■ **WORK ORDER**
Transcribe each line of the records below exactly, excluding any embedded images.
BEGIN
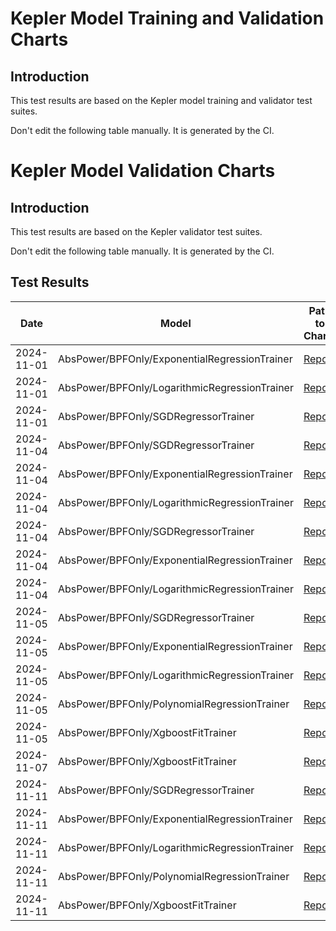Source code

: # Kepler Model Training and Validation Charts

## Introduction

This test results are based on the Kepler model training and validator test suites.

Don't edit the following table manually. It is generated by the CI.

# Kepler Model Validation Charts

## Introduction

This test results are based on the Kepler validator test suites.

Don't edit the following table manually. It is generated by the CI.

## Test Results

| Date       | Model | Path to Charts | 
| ---------- | ----- | -------------- |
| 2024-11-01 | AbsPower/BPFOnly/ExponentialRegressionTrainer | [Report](train-validate-e2e/2024-11-01_15-56-26/AbsPower/BPFOnly/ExponentialRegressionTrainer/report-v0.7.12-25-g2c42b188.md) |
| 2024-11-01 | AbsPower/BPFOnly/LogarithmicRegressionTrainer | [Report](train-validate-e2e/2024-11-01_15-56-26/AbsPower/BPFOnly/LogarithmicRegressionTrainer/report-v0.7.12-25-g2c42b188.md) |
| 2024-11-01 | AbsPower/BPFOnly/SGDRegressorTrainer | [Report](train-validate-e2e/2024-11-01_15-56-26/AbsPower/BPFOnly/SGDRegressorTrainer/report-v0.7.12-25-g2c42b188.md) |
|  2024-11-04  |  AbsPower/BPFOnly/SGDRegressorTrainer  | [Report](train-validate-e2e/2024-11-04_18-53-25/AbsPower/BPFOnly/SGDRegressorTrainer/report-v0.7.12-27-g75b95332.md) |
|  2024-11-04  |  AbsPower/BPFOnly/ExponentialRegressionTrainer  | [Report](train-validate-e2e/2024-11-04_18-53-25/AbsPower/BPFOnly/ExponentialRegressionTrainer/report-v0.7.12-27-g75b95332.md) |
|  2024-11-04  |  AbsPower/BPFOnly/LogarithmicRegressionTrainer  | [Report](train-validate-e2e/2024-11-04_18-53-25/AbsPower/BPFOnly/LogarithmicRegressionTrainer/report-v0.7.12-27-g75b95332.md) |
|  2024-11-04  |  AbsPower/BPFOnly/SGDRegressorTrainer  | [Report](train-validate-e2e/2024-11-04_21-25-26/AbsPower/BPFOnly/SGDRegressorTrainer/report-v0.7.12-27-g75b95332.md) |
|  2024-11-04  |  AbsPower/BPFOnly/ExponentialRegressionTrainer  | [Report](train-validate-e2e/2024-11-04_21-25-26/AbsPower/BPFOnly/ExponentialRegressionTrainer/report-v0.7.12-27-g75b95332.md) |
|  2024-11-04  |  AbsPower/BPFOnly/LogarithmicRegressionTrainer  | [Report](train-validate-e2e/2024-11-04_21-25-26/AbsPower/BPFOnly/LogarithmicRegressionTrainer/report-v0.7.12-27-g75b95332.md) |
|  2024-11-05  |  AbsPower/BPFOnly/SGDRegressorTrainer  | [Report](train-validate-e2e/2024-11-05_12-59-48/AbsPower/BPFOnly/SGDRegressorTrainer/report-v0.7.12-31-gc1ca0802.md) |
|  2024-11-05  |  AbsPower/BPFOnly/ExponentialRegressionTrainer  | [Report](train-validate-e2e/2024-11-05_12-59-48/AbsPower/BPFOnly/ExponentialRegressionTrainer/report-v0.7.12-31-gc1ca0802.md) |
|  2024-11-05  |  AbsPower/BPFOnly/LogarithmicRegressionTrainer  | [Report](train-validate-e2e/2024-11-05_12-59-48/AbsPower/BPFOnly/LogarithmicRegressionTrainer/report-v0.7.12-31-gc1ca0802.md) |
|  2024-11-05  |  AbsPower/BPFOnly/PolynomialRegressionTrainer  | [Report](train-validate-e2e/2024-11-05_12-59-48/AbsPower/BPFOnly/PolynomialRegressionTrainer/report-v0.7.12-31-gc1ca0802.md) |
|  2024-11-05  |  AbsPower/BPFOnly/XgboostFitTrainer  | [Report](train-validate-e2e/2024-11-05_12-59-48/AbsPower/BPFOnly/XgboostFitTrainer/report-v0.7.12-31-gc1ca0802.md) |
|  2024-11-07  |  AbsPower/BPFOnly/XgboostFitTrainer  | [Report](train-validate-e2e/2024-11-07_08-44-00/AbsPower/BPFOnly/XgboostFitTrainer/report-v0.7.12-33-g25bbaed5.md) |
|  2024-11-11  |  AbsPower/BPFOnly/SGDRegressorTrainer  | [Report](train-validate-e2e/2024-11-11_05-41-04/AbsPower/BPFOnly/SGDRegressorTrainer/report-v0.7.12-35-g82dc44ac.md) |
|  2024-11-11  |  AbsPower/BPFOnly/ExponentialRegressionTrainer  | [Report](train-validate-e2e/2024-11-11_05-41-04/AbsPower/BPFOnly/ExponentialRegressionTrainer/report-v0.7.12-35-g82dc44ac.md) |
|  2024-11-11  |  AbsPower/BPFOnly/LogarithmicRegressionTrainer  | [Report](train-validate-e2e/2024-11-11_05-41-04/AbsPower/BPFOnly/LogarithmicRegressionTrainer/report-v0.7.12-35-g82dc44ac.md) |
|  2024-11-11  |  AbsPower/BPFOnly/PolynomialRegressionTrainer  | [Report](train-validate-e2e/2024-11-11_05-41-04/AbsPower/BPFOnly/PolynomialRegressionTrainer/report-v0.7.12-35-g82dc44ac.md) |
|  2024-11-11  |  AbsPower/BPFOnly/XgboostFitTrainer  | [Report](train-validate-e2e/2024-11-11_05-41-04/AbsPower/BPFOnly/XgboostFitTrainer/report-v0.7.12-35-g82dc44ac.md) |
END
■ **TASK RESPONSE**
Source code

: # Kepler Model Training and Validation Charts

## Introduction

This test results are based on the Kepler model training and validator test suites.

Don't edit the following table manually. It is generated by the CI.

# Kepler Model Validation Charts

## Introduction

This test results are based on the Kepler validator test suites.

Don't edit the following table manually. It is generated by the CI.

## Test Results

| Date       | Model | Path to Charts | 
| ---------- | ----- | -------------- |
| 2024-11-01 | AbsPower/BPFOnly/ExponentialRegressionTrainer | [Report](train-validate-e2e/2024-11-01_15-56-26/AbsPower/BPFOnly/ExponentialRegressionTrainer/report-v0.7.12-25-g2c42b188.md) |
| 2024-11-01 | AbsPower/BPFOnly/LogarithmicRegressionTrainer | [Report](train-validate-e2e/2024-11-01_15-56-26/AbsPower/BPFOnly/LogarithmicRegressionTrainer/report-v0.7.12-25-g2c42b188.md) |
| 2024-11-01 | AbsPower/BPFOnly/SGDRegressorTrainer | [Report](train-validate-e2e/2024-11-01_15-56-26/AbsPower/BPFOnly/SGDRegressorTrainer/report-v0.7.12-25-g2c42b188.md) |
|  2024-11-04  |  AbsPower/BPFOnly/SGDRegressorTrainer  | [Report](train-validate-e2e/2024-11-04_18-53-25/AbsPower/BPFOnly/SGDRegressorTrainer/report-v0.7.12-27-g75b95332.md) |
|  2024-11-04  |  AbsPower/BPFOnly/ExponentialRegressionTrainer  | [Report](train-validate-e2e/2024-11-04_18-53-25/AbsPower/BPFOnly/ExponentialRegressionTrainer/report-v0.7.12-27-g75b95332.md) |
|  2024-11-04  |  AbsPower/BPFOnly/LogarithmicRegressionTrainer  | [Report](train-validate-e2e/2024-11-04_18-53-25/AbsPower/BPFOnly/LogarithmicRegressionTrainer/report-v0.7.12-27-g75b95332.md) |
|  2024-11-04  |  AbsPower/BPFOnly/SGDRegressorTrainer  | [Report](train-validate-e2e/2024-11-04_21-25-26/AbsPower/BPFOnly/SGDRegressorTrainer/report-v0.7.12-27-g75b95332.md) |
|  2024-11-04  |  AbsPower/BPFOnly/ExponentialRegressionTrainer  | [Report](train-validate-e2e/2024-11-04_21-25-26/AbsPower/BPFOnly/ExponentialRegressionTrainer/report-v0.7.12-27-g75b95332.md) |
|  2024-11-04  |  AbsPower/BPFOnly/LogarithmicRegressionTrainer  | [Report](train-validate-e2e/2024-11-04_21-25-26/AbsPower/BPFOnly/LogarithmicRegressionTrainer/report-v0.7.12-27-g75b95332.md) |
|  2024-11-05  |  AbsPower/BPFOnly/SGDRegressorTrainer  | [Report](train-validate-e2e/2024-11-05_12-59-48/AbsPower/BPFOnly/SGDRegressorTrainer/report-v0.7.12-31-gc1ca0802.md) |
|  2024-11-05  |  AbsPower/BPFOnly/ExponentialRegressionTrainer  | [Report](train-validate-e2e/2024-11-05_12-59-48/AbsPower/BPFOnly/ExponentialRegressionTrainer/report-v0.7.12-31-gc1ca0802.md) |
|  2024-11-05  |  AbsPower/BPFOnly/LogarithmicRegressionTrainer  | [Report](train-validate-e2e/2024-11-05_12-59-48/AbsPower/BPFOnly/LogarithmicRegressionTrainer/report-v0.7.12-31-gc1ca0802.md) |
|  2024-11-05  |  AbsPower/BPFOnly/PolynomialRegressionTrainer  | [Report](train-validate-e2e/2024-11-05_12-59-48/AbsPower/BPFOnly/PolynomialRegressionTrainer/report-v0.7.12-31-gc1ca0802.md) |
|  2024-11-05  |  AbsPower/BPFOnly/XgboostFitTrainer  | [Report](train-validate-e2e/2024-11-05_12-59-48/AbsPower/BPFOnly/XgboostFitTrainer/report-v0.7.12-31-gc1ca0802.md) |
|  2024-11-07  |  AbsPower/BPFOnly/XgboostFitTrainer  | [Report](train-validate-e2e/2024-11-07_08-44-00/AbsPower/BPFOnly/XgboostFitTrainer/report-v0.7.12-33-g25bbaed5.md) |
|  2024-11-11  |  AbsPower/BPFOnly/SGDRegressorTrainer  | [Report](train-validate-e2e/2024-11-11_05-41-04/AbsPower/BPFOnly/SGDRegressorTrainer/report-v0.7.12-35-g82dc44ac.md) |
|  2024-11-11  |  AbsPower/BPFOnly/ExponentialRegressionTrainer  | [Report](train-validate-e2e/2024-11-11_05-41-04/AbsPower/BPFOnly/ExponentialRegressionTrainer/report-v0.7.12-35-g82dc44ac.md) |
|  2024-11-11  |  AbsPower/BPFOnly/LogarithmicRegressionTrainer  | [Report](train-validate-e2e/2024-11-11_05-41-04/AbsPower/BPFOnly/LogarithmicRegressionTrainer/report-v0.7.12-35-g82dc44ac.md) |
|  2024-11-11  |  AbsPower/BPFOnly/PolynomialRegressionTrainer  | [Report](train-validate-e2e/2024-11-11_05-41-04/AbsPower/BPFOnly/PolynomialRegressionTrainer/report-v0.7.12-35-g82dc44ac.md) |
|  2024-11-11  |  AbsPower/BPFOnly/XgboostFitTrainer  | [Report](train-validate-e2e/2024-11-11_05-41-04/AbsPower/BPFOnly/XgboostFitTrainer/report-v0.7.12-35-g82dc44ac.md) |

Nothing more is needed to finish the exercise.